The Ministry of Finance extended its pilot program for local government bond markets to Jiangsu and Shandong provinces on July 4, increasing the number of participants to six.
The six provinces and municipalities now have more freedom to market their own bonds as well as issue them in their own name -- practices other local governments may not carry out.
Under current law, local governments can only borrow in the form of financing vehicles, but these shell vehicles can only obtain loans by offering high yields, as they often have no assets or stable profits.
"The momentum is building towards China's central government granting local governments the ability to borrow directly, which could ultimately lead to greater transparency and more refined fiscal policies for these entities," Moody's said in an announcement.
The rating agency said it believes a direct form of borrowing would enhance the central government's ability to monitor and regulate the debts of local governments.

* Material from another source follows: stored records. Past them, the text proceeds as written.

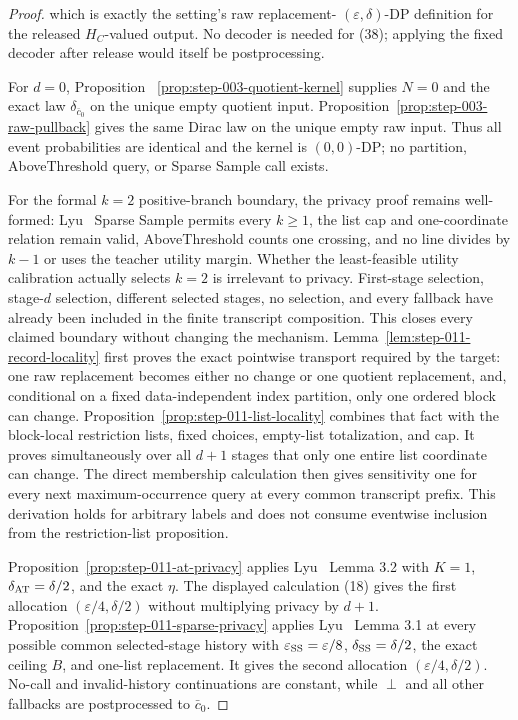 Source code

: \begin{proof}
which is exactly the setting's raw replacement-
\((\varepsilon,\delta)\)-DP definition for the released \(H_C\)-valued
output. No decoder is needed for (38); applying the fixed decoder after
release would itself be postprocessing.

For \(d=0\), Proposition
~\ref{prop:step-003-quotient-kernel} supplies \(N=0\) and the exact law
\(\delta_{\bar c_0}\) on the unique empty quotient input. Proposition~\ref{prop:step-003-raw-pullback} gives the same Dirac law on the
unique empty raw input. Thus all event probabilities are identical and the
kernel is \((0,0)\)-DP; no partition, AboveThreshold query, or Sparse Sample
call exists.

For the formal \(k=2\) positive-branch boundary, the privacy proof remains
well-formed: Lyu~\citep{lyu2025} Sparse Sample permits every \(k\geq1\), the list cap and
one-coordinate relation remain valid, AboveThreshold counts one crossing,
and no line divides by \(k-1\) or uses the teacher utility margin. Whether
the  least-feasible utility calibration actually selects \(k=2\)
is irrelevant to privacy. First-stage selection, stage-\(d\) selection,
different selected stages, no selection, and every fallback have already
been included in the finite transcript composition. This closes every
claimed boundary without changing the mechanism. 
Lemma~\ref{lem:step-011-record-locality} first proves the exact pointwise
transport required by the target: one raw replacement becomes either no
change or one quotient replacement, and, conditional on a fixed
data-independent index partition, only one ordered block can change.
Proposition~\ref{prop:step-011-list-locality} combines that fact with the
 block-local restriction lists, fixed choices, empty-list
totalization, and cap. It proves simultaneously over all \(d+1\) stages
that only one entire list coordinate can change. The direct membership
calculation then gives sensitivity one for every next maximum-occurrence
query at every common transcript prefix. This derivation holds for arbitrary
labels and does not consume eventwise inclusion from the restriction-list
proposition.

Proposition~\ref{prop:step-011-at-privacy} applies Lyu~\citep{lyu2025} Lemma 3.2
with \(K=1\), \(\delta_{\rm AT}=\delta/2\), and the exact  \(\eta\).
The displayed calculation (18) gives the first allocation
\((\varepsilon/4,\delta/2)\) without multiplying privacy by \(d+1\).
Proposition~\ref{prop:step-011-sparse-privacy} applies Lyu~\citep{lyu2025} Lemma 3.1
at every possible common selected-stage history with
\(\varepsilon_{\rm SS}=\varepsilon/8\),
\(\delta_{\rm SS}=\delta/2\), the exact ceiling \(B\), and one-list
replacement. It gives the second allocation
\((\varepsilon/4,\delta/2)\). No-call and invalid-history continuations are
constant, while \(\perp\) and all other fallbacks are postprocessed to
\(\bar c_0\).


\end{proof}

Local government debt surged during the investment and construction binge that came amid a stimulus that was launched to buffer China against the global financial crisis in 2008.
As a huge proportion of debt-financed projects have not generated any cash flow since then, local government debt, which China's National Audit Office estimates at around 10 trillion yuan (1.63 trillion U.S. dollars), poses a threat to China's slowing economy.
Moody's said direct borrowing would also enhance local governments' accountability for their own investments and discourage them from engaging in irregular financing activities.